The atmosphere was also positive at the GDS show as buyers got acclimated to its earlier scheduling (the beginning of February instead of the usual mid March). “The new GDS brings together industry and retail at a point in time where information is most precious,” stated Werner Matthias Dornscheidt, president & CEO of Messe Düsseldorf, organizers of GDS. “The good mood in the halls and the busy networking serve as a benchmark of success.” Attendance was up compared to GDS’ first kickoff timing held in late July of last year and 92 percent of those surveyed responded that they were “very pleased” with the new format and earlier dates. Adds Kirstin Deutelmoser, show director, “The feedback is definite: our timing is right—at the start of the season customers are open to all things new and manufacturers can present themselves on an international stage.
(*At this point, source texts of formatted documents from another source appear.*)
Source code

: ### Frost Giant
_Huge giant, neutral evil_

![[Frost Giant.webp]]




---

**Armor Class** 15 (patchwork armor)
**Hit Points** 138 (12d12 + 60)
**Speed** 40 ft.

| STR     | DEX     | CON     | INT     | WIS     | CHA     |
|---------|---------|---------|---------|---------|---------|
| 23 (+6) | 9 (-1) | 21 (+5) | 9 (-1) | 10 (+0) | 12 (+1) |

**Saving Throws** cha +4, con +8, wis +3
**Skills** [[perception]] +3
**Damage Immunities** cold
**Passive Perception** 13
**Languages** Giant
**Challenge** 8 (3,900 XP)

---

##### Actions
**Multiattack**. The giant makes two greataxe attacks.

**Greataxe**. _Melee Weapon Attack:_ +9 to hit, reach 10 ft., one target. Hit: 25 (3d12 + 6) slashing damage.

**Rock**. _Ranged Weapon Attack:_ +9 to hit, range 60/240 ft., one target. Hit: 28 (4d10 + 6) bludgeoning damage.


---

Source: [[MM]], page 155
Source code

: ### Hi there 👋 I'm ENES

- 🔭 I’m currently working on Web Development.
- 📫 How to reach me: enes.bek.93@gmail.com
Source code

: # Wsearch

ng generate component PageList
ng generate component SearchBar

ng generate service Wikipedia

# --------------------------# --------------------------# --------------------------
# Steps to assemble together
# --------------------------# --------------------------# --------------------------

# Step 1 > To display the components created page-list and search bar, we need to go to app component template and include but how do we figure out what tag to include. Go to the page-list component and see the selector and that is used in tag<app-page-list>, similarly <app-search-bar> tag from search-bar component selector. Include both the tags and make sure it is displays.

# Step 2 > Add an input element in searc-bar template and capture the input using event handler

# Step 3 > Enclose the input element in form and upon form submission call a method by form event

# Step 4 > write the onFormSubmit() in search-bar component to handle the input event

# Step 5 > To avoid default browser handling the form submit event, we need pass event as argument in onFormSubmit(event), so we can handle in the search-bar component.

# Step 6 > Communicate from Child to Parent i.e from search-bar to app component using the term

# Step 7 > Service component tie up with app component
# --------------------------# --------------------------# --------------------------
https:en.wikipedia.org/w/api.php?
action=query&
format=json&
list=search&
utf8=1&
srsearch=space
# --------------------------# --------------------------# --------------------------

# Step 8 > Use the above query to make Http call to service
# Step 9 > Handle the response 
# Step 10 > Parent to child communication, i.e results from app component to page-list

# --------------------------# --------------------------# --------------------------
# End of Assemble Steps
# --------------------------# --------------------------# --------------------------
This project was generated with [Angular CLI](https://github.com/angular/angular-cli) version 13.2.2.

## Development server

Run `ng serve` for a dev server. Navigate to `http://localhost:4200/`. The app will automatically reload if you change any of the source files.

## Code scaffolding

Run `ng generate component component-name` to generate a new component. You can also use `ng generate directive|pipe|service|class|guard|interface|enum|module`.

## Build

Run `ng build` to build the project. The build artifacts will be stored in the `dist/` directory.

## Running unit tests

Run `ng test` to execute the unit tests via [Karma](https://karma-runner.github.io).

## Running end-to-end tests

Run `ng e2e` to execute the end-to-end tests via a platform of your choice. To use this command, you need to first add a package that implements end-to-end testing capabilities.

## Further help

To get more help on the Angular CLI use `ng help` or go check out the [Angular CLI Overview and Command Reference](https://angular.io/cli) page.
This is exactly what makes GDS so valuable as an information platform.”

The early February dates of FFANY were also a strong selling point for exhibitors, according to Ron Fromm, president and CEO. He noted how FFANY continues to be important as all the major retailers were in town shopping nearly 100 showrooms as well as exhibition booths at the New York Hilton Midtown. “The early dates play a substantial role for the major retailers to make sure that their flow of goods is consistent and early,” he reported, adding that because FFANY is a membership-driven organization it focuses on making sure dates support production and sales cycles. “Our members need that time to get that cycle right. We’re proud that we are the working show.” In particular, Fromm noted a strong showing of new exhibitors. “It was about twice as many than it has been historically for a February show,” he said. “FFANY has always been seen as the launching pad and we are seeing a continuing increase in international exhibitors.”